Can catch-up sleep mitigate the health risks of losing sleep?; Tackling the problem of smokeless tobacco in India; How diners order more from larger waiters and waitresses

Over the last fifteen years there has been mounting evidence that if people do not get enough sleep they have an increased risk of developing type 2 diabetes. If for example, like a third of the population in the US you get less than six and a half hours sleep every night, your risk doubles and is equivalent to that of someone who is obese. But now a team at the University of Chicago has demonstrated that catching up on sleep with a lie-in could, temporarily at least, reduce that increased diabetes risk. Josiane Broussard is lead author of the study, which has just been published in the journal Diabetes Care.

Smokeless tobacco India
According to researchers at the University of York, more than a quarter of a million people die each year from using smokeless tobacco, and many millions more have their lives cut short or severely compromised due to the effects of chewing tobacco-based products. South-East Asia is a particular hotspot, but India alone accounts for 74% of the global disease burden.
India has been trying to get a handle on the situation, and nearly three years ago the country's supreme court ordered a ban on Gutka, a particularly harmful but highly popular mix of tobacco, catechu, slaked lime and sweet or savoury flavourings or fragrance.

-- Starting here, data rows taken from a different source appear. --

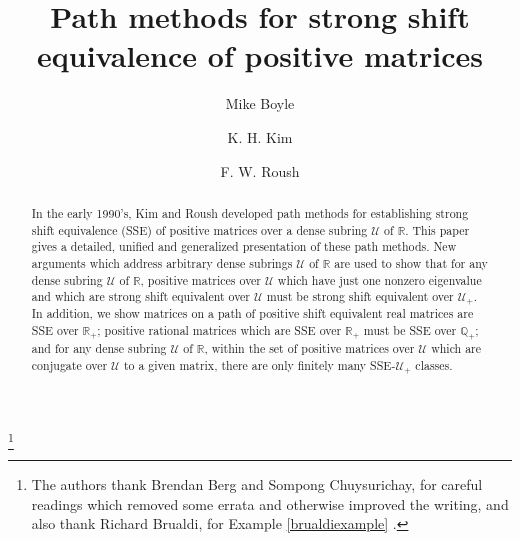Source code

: \documentclass{amsart}
\theoremstyle{definition}
\theoremstyle{remark}
\numberwithin{equation}{section}
\begin{document}
\title{Path methods for strong shift equivalence
of positive matrices}
\author{Mike Boyle}
\address{Mike Boyle\\
Department of Mathematics \\
University of Maryland\\
College Park, MD 20742-4015, U.S.A.}
\author{K. H. Kim}
\address{K. H. Kim  (deceased)\\
Mathematics Research Group\\
Alabama State University, Montgomery, AL 36101-0271, U.S.A.\\
and Korean Academy of Science and Technology}
\author{F. W. Roush}
\address{F. W. Roush\\
Mathematics Research Group\\
Alabama State University, Montgomery, AL 36101-0271, U.S.A.}

\thanks{The authors thank Brendan Berg and Sompong Chuysurichay, 
for careful readings which removed some errata and otherwise 
improved the writing, and  also thank 
Richard Brualdi, for  Example \ref{brualdiexample} .} 

\date{}

 

\begin{abstract} 
In the early 1990's, Kim and Roush developed path methods 
for establishing strong shift equivalence (SSE) of positive 
matrices over a dense subring $\mathcal U$ of $\mathbb R$. 
This paper gives a detailed, unified and generalized 
presentation of these path methods.  
New arguments which address arbitrary dense subrings $\mathcal U$ 
of $\mathbb R$ are 
used to show that for any dense subring $\mathcal U$ of $\mathbb R$, 
positive matrices over $\mathcal U$ which have just 
one nonzero eigenvalue and which are strong shift equivalent over $\mathcal U$ must 
be strong shift equivalent over $\mathcal U_+$. In addition, we show 
matrices on a path of positive shift equivalent real matrices 
are SSE over $\mathbb R_+$;  positive rational matrices 
which are SSE over $\mathbb R_+$ must be 
SSE over $\mathbb Q_+$; and for any  dense subring $\mathcal U$ of 
$\mathbb R$, within the set of positive matrices over $\mathcal U$ 
which are conjugate over $\mathcal U$ to a given matrix, there 
are only finitely many SSE-$\mathcal U_+$ classes. 
\end{abstract}
\maketitle
\tableofcontents
\end{document}
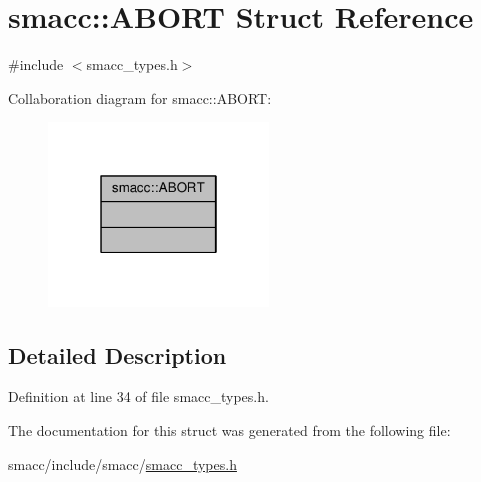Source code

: \hypertarget{structsmacc_1_1ABORT}{}\section{smacc\+:\+:A\+B\+O\+RT Struct Reference}
\label{structsmacc_1_1ABORT}


{\ttfamily \#include $<$smacc\+\_\+types.\+h$>$}



Collaboration diagram for smacc\+:\+:A\+B\+O\+RT\+:
\nopagebreak
\begin{figure}[H]
\begin{center}
\leavevmode
\includegraphics[width=166pt]{structsmacc_1_1ABORT__coll__graph}
\end{center}
\end{figure}


\subsection{Detailed Description}


Definition at line 34 of file smacc\+\_\+types.\+h.



The documentation for this struct was generated from the following file\+:\begin{DoxyCompactItemize}
\item 
smacc/include/smacc/\hyperlink{smacc__types_8h}{smacc\+\_\+types.\+h}\end{DoxyCompactItemize}
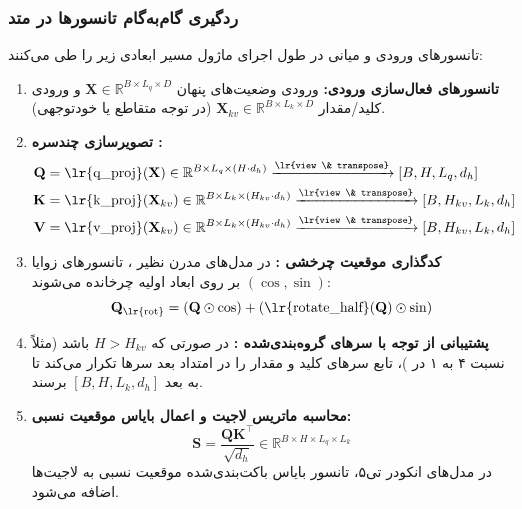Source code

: \subsubsection*{ردگیری گام‌به‌گام تانسورها در متد }
تانسورهای ورودی و میانی در طول اجرای ماژول مسیر ابعادی زیر را طی می‌کنند:
\begin{enumerate}
    \item \textbf{تانسورهای فعال‌سازی ورودی:} ورودی وضعیت‌های پنهان $\mathbf{X} \in \mathbb{R}^{B \times L_q \times D}$ و ورودی کلید/مقدار $\mathbf{X}_{kv} \in \mathbb{R}^{B \times L_k \times D}$ (در توجه متقاطع یا خودتوجهی).
    \item \textbf{تصویرسازی چندسره :}
    \begin{align}
    \mathbf{Q} &= \text{\lr{q\_proj}}(\mathbf{X}) \in \mathbb{R}^{B \times L_q \times (H \cdot d_h)} \xrightarrow{\text{\lr{view \& transpose}}} [B, H, L_q, d_h] \\
    \mathbf{K} &= \text{\lr{k\_proj}}(\mathbf{X}_{kv}) \in \mathbb{R}^{B \times L_k \times (H_{kv} \cdot d_h)} \xrightarrow{\text{\lr{view \& transpose}}} [B, H_{kv}, L_k, d_h] \\
    \mathbf{V} &= \text{\lr{v\_proj}}(\mathbf{X}_{kv}) \in \mathbb{R}^{B \times L_k \times (H_{kv} \cdot d_h)} \xrightarrow{\text{\lr{view \& transpose}}} [B, H_{kv}, L_k, d_h]
    \end{align}
    \item \textbf{کدگذاری موقعیت چرخشی :} در مدل‌های مدرن نظیر ، تانسورهای زوایا $(\cos, \sin)$ بر روی ابعاد اولیه چرخانده می‌شوند:
    \begin{equation}
    \mathbf{Q}_{\text{\lr{rot}}} = (\mathbf{Q} \odot \cos) + (\text{\lr{rotate\_half}}(\mathbf{Q}) \odot \sin)
    \end{equation}
    \item \textbf{پشتیبانی از توجه با سرهای گروه‌بندی‌شده :} در صورتی که $H > H_{kv}$ باشد (مثلاً نسبت ۴ به ۱ در )، تابع  سرهای کلید و مقدار را در امتداد بعد سرها تکرار می‌کند تا به بعد $[B, H, L_k, d_h]$ برسند.
    \item \textbf{محاسبه ماتریس لاجیت و اعمال بایاس موقعیت نسبی:}
    \begin{equation}
    \mathbf{S} = \frac{\mathbf{Q} \mathbf{K}^\top}{\sqrt{d_h}} \in \mathbb{R}^{B \times H \times L_q \times L_k}
    \end{equation}
    در مدل‌های انکودر تی۵، تانسور بایاس باکت‌بندی‌شده موقعیت نسبی  به لاجیت‌ها اضافه می‌شود.

\end{enumerate}
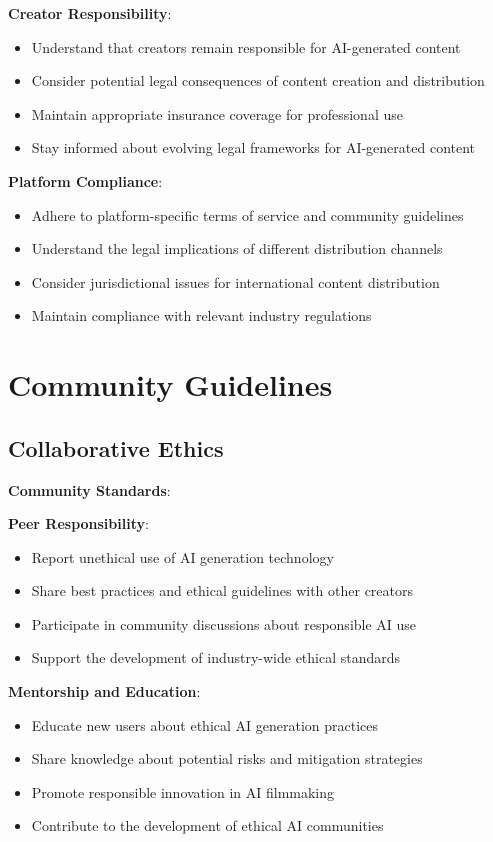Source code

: \textbf{Creator Responsibility}:
\begin{itemize}
\item Understand that creators remain responsible for AI-generated content
\item Consider potential legal consequences of content creation and distribution
\item Maintain appropriate insurance coverage for professional use
\item Stay informed about evolving legal frameworks for AI-generated content
\end{itemize}

\textbf{Platform Compliance}:
\begin{itemize}
\item Adhere to platform-specific terms of service and community guidelines
\item Understand the legal implications of different distribution channels
\item Consider jurisdictional issues for international content distribution
\item Maintain compliance with relevant industry regulations
\end{itemize}

\section{Community Guidelines}

\subsection{Collaborative Ethics}
\textbf{Community Standards}:

\textbf{Peer Responsibility}:
\begin{itemize}
\item Report unethical use of AI generation technology
\item Share best practices and ethical guidelines with other creators
\item Participate in community discussions about responsible AI use
\item Support the development of industry-wide ethical standards
\end{itemize}

\textbf{Mentorship and Education}:
\begin{itemize}
\item Educate new users about ethical AI generation practices
\item Share knowledge about potential risks and mitigation strategies
\item Promote responsible innovation in AI filmmaking
\item Contribute to the development of ethical AI communities
\end{itemize}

But other equally grim challenges remain because raw tobacco continues to be readily available off the shelf.
So is the ban on Gutka working, and how much of the battle against smokeless tobacco remains to be fought? The BBC’s Suhail Haleem has been finding out.

Eating habits
Lots of studies have shown that the lighting in a room or the size of your plate can affect your food choices. Now new research published in the journal Environment and Behaviour has found that the larger a waiter or waitress is, the more diners tend to order. Professor Brian Wansink, director of the Cornell University Food and Brand Lab in the US, is senior author of the study, which involved researchers going undercover in restaurants.

(Photo: Woman in bed stretches her arms. Credit: Science Photo Library)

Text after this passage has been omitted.